Our newspapers participate in debate on public issues in their respective communities and have a role of importance. The News Corporation is a citizen of the global village, and such citizenship carries with it obligations and responsibilities as well as opportunities. We will continue to serve our communities, providing them with clear and unbiased reporting of matters of importance.
Thus wrote Mr Rupert Murdoch, chief executive of the corporation, in its recent annual report.

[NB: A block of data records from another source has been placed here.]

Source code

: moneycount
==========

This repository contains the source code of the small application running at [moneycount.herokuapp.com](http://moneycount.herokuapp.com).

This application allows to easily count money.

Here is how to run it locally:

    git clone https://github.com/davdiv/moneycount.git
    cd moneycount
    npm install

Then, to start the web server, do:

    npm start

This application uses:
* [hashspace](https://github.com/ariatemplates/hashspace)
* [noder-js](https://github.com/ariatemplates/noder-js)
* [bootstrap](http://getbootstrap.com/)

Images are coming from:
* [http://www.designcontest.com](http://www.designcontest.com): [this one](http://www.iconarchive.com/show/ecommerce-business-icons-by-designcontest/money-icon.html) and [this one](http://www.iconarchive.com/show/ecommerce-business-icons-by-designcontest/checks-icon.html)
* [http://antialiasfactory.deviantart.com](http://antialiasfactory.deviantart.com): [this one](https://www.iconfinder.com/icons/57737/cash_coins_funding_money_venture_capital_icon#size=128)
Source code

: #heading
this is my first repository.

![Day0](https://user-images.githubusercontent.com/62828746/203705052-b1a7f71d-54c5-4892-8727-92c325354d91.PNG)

The report, which resembles a glossy magazine, shows the chief before a mirrored tabletop. Behind him is a painting of what appears, in its lower half, to be a lot of lopped skulls, while above is a wolf, and a clown-like figure standing on a horse. He always was an agile balancer, this Murdoch. How else does an owner of newspaper and television stations also get licences from governments to run an airline and a state lottery? The conservative columnist William Safire was forthright in the New York Times when Murdoch’s New York Post endorsed Jimmy Carter for president following a Murdoch–Carter White House lunch which, in turn, paralleled a $US290 million loan from the Export-Import Bank in New York at an extraordinarily low rate of interest to Ansett for new aircraft. ‘The press cannot defend the First Amendment with its hand out,’ said Safire. ‘Journalism cannot shut its eyes to the danger of conglomeration, where one division scratches a government back that in turn scratches the back of another division.’ Safire advised Murdoch to learn the lesson that when journalism and government get too close, both suffer. The evidence seems to be that Murdoch applied an opposite, and equally American lesson: go for the main chance.